'We have five senses in which we glory and which we recognize and celebrate, senses that constitute the sensible world for us. But there are other senses - secret senses, sixth senses, if you will - equally vital, but unrecognized, and unlauded.'

 

 

 

So says Dr. Oliver Sacks, the neurologist and author who has spent decades unlocking the secrets of the human brain.

Born in 1933 to parents who were both doctors, Oliver Sacks’s interest in neurology was sparked when he was two and began to have migraines. ‘I lost vision and colour. Faces became unrecognisable. This gave me an early and frightened sense that the world is constructed by the nervous system and can be misconstrued in all sorts of ways,’  he says.

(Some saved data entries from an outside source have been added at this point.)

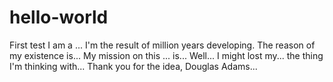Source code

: # hello-world
First test
I am a ... I'm the result of million years developing.
The reason of my existence is...
My mission on this ... is...
Well... I might lost my... the thing I'm thinking with...
Thank you for the idea, Douglas Adams...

Describing himself as a Jewish atheist, he says he lost his belief in God early on. At the age of ten he planted two rows of radishes and suggested that if God wanted to prove His existence He would make one row flourish and the other wilt. Both wilted. Since then, Sacks has put his faith in neurological knowledge.

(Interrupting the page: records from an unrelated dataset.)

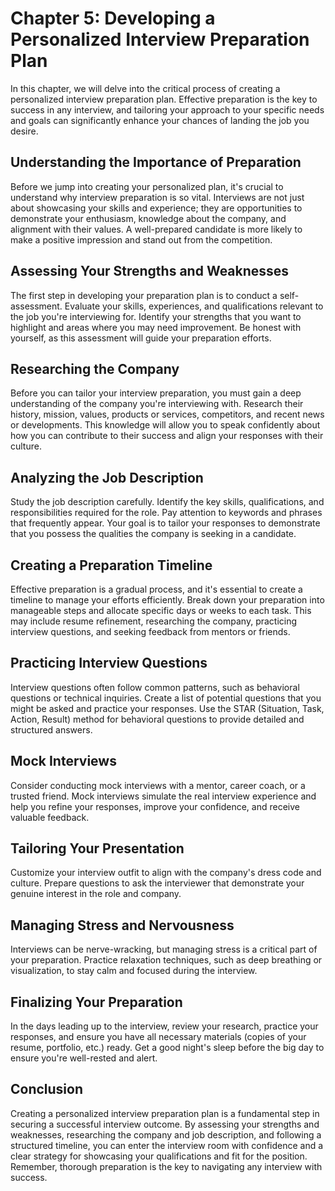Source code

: Chapter 5: Developing a Personalized Interview Preparation Plan
===============================================================

In this chapter, we will delve into the critical process of creating a personalized interview preparation plan. Effective preparation is the key to success in any interview, and tailoring your approach to your specific needs and goals can significantly enhance your chances of landing the job you desire.

Understanding the Importance of Preparation
-------------------------------------------

Before we jump into creating your personalized plan, it's crucial to understand why interview preparation is so vital. Interviews are not just about showcasing your skills and experience; they are opportunities to demonstrate your enthusiasm, knowledge about the company, and alignment with their values. A well-prepared candidate is more likely to make a positive impression and stand out from the competition.

Assessing Your Strengths and Weaknesses
---------------------------------------

The first step in developing your preparation plan is to conduct a self-assessment. Evaluate your skills, experiences, and qualifications relevant to the job you're interviewing for. Identify your strengths that you want to highlight and areas where you may need improvement. Be honest with yourself, as this assessment will guide your preparation efforts.

Researching the Company
-----------------------

Before you can tailor your interview preparation, you must gain a deep understanding of the company you're interviewing with. Research their history, mission, values, products or services, competitors, and recent news or developments. This knowledge will allow you to speak confidently about how you can contribute to their success and align your responses with their culture.

Analyzing the Job Description
-----------------------------

Study the job description carefully. Identify the key skills, qualifications, and responsibilities required for the role. Pay attention to keywords and phrases that frequently appear. Your goal is to tailor your responses to demonstrate that you possess the qualities the company is seeking in a candidate.

Creating a Preparation Timeline
-------------------------------

Effective preparation is a gradual process, and it's essential to create a timeline to manage your efforts efficiently. Break down your preparation into manageable steps and allocate specific days or weeks to each task. This may include resume refinement, researching the company, practicing interview questions, and seeking feedback from mentors or friends.

Practicing Interview Questions
------------------------------

Interview questions often follow common patterns, such as behavioral questions or technical inquiries. Create a list of potential questions that you might be asked and practice your responses. Use the STAR (Situation, Task, Action, Result) method for behavioral questions to provide detailed and structured answers.

Mock Interviews
---------------

Consider conducting mock interviews with a mentor, career coach, or a trusted friend. Mock interviews simulate the real interview experience and help you refine your responses, improve your confidence, and receive valuable feedback.

Tailoring Your Presentation
---------------------------

Customize your interview outfit to align with the company's dress code and culture. Prepare questions to ask the interviewer that demonstrate your genuine interest in the role and company.

Managing Stress and Nervousness
-------------------------------

Interviews can be nerve-wracking, but managing stress is a critical part of your preparation. Practice relaxation techniques, such as deep breathing or visualization, to stay calm and focused during the interview.

Finalizing Your Preparation
---------------------------

In the days leading up to the interview, review your research, practice your responses, and ensure you have all necessary materials (copies of your resume, portfolio, etc.) ready. Get a good night's sleep before the big day to ensure you're well-rested and alert.

Conclusion
----------

Creating a personalized interview preparation plan is a fundamental step in securing a successful interview outcome. By assessing your strengths and weaknesses, researching the company and job description, and following a structured timeline, you can enter the interview room with confidence and a clear strategy for showcasing your qualifications and fit for the position. Remember, thorough preparation is the key to navigating any interview with success.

He is concerned with the ways in which individuals survive and adapt to neurological diseases and his books of case histories have been bestsellers around the world.  In telling the stories of his patients, Steve Silberman points out in Wired, Sacks is not just seeking a diagnosis. He is chronicling the patients’ efforts to maintain identity in a world utterly transformed by the disorder. 

‘In Sacks's case histories,’ writes Silberman, ‘the hero is not the doctor, or even medicine itself. His heroes are the patients who learned to tap an innate capacity for growth and adaptation amid the chaos of their disordered minds: the Touretter who became a successful surgeon, the painter who lost his color vision but found an even stronger aesthetic identity by working in black and white. Mastering new skills, these patients became even more whole, more powerfully individual, than when they were "well".’ 

Oliver Sack’s next book will be on visual perception, illusion and hallucination. ‘It’s not what you look at that matters,’ he says. ‘It’s what you see.’